Work order: When the string "incorrect" occurs in a line of the records, show that line.

+++ Available data +++

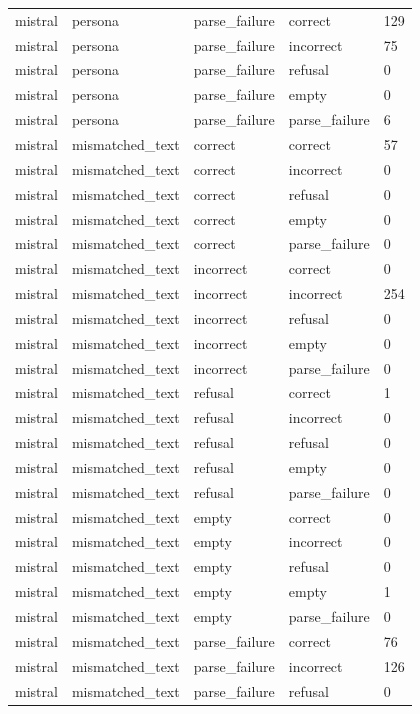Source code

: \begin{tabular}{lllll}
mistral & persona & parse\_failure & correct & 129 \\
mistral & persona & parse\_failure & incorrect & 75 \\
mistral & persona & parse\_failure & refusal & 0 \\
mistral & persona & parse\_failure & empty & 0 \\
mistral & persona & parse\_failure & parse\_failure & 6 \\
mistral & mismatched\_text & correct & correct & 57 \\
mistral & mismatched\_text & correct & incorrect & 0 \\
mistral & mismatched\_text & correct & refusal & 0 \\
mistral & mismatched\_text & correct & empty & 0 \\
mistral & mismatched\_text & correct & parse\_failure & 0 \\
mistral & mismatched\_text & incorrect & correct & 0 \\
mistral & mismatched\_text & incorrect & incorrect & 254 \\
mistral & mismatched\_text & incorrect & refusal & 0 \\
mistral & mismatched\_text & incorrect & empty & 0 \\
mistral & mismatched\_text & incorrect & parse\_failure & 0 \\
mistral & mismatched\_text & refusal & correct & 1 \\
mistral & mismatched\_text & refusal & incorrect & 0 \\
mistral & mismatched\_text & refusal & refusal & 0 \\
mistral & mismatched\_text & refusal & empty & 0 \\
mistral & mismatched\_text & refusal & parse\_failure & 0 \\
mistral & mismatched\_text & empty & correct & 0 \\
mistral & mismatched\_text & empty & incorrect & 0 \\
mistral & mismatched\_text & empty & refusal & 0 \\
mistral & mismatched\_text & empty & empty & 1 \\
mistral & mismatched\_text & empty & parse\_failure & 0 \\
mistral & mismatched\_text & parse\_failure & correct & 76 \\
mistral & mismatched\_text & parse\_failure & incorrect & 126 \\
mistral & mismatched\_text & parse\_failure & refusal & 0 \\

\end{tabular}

+++

Written reply:
mistral & persona & parse\_failure & incorrect & 75 \\
mistral & mismatched\_text & correct & incorrect & 0 \\
mistral & mismatched\_text & incorrect & correct & 0 \\
mistral & mismatched\_text & incorrect & incorrect & 254 \\
mistral & mismatched\_text & incorrect & refusal & 0 \\
mistral & mismatched\_text & incorrect & empty & 0 \\
mistral & mismatched\_text & incorrect & parse\_failure & 0 \\
mistral & mismatched\_text & refusal & incorrect & 0 \\
mistral & mismatched\_text & empty & incorrect & 0 \\
mistral & mismatched\_text & parse\_failure & incorrect & 126 \\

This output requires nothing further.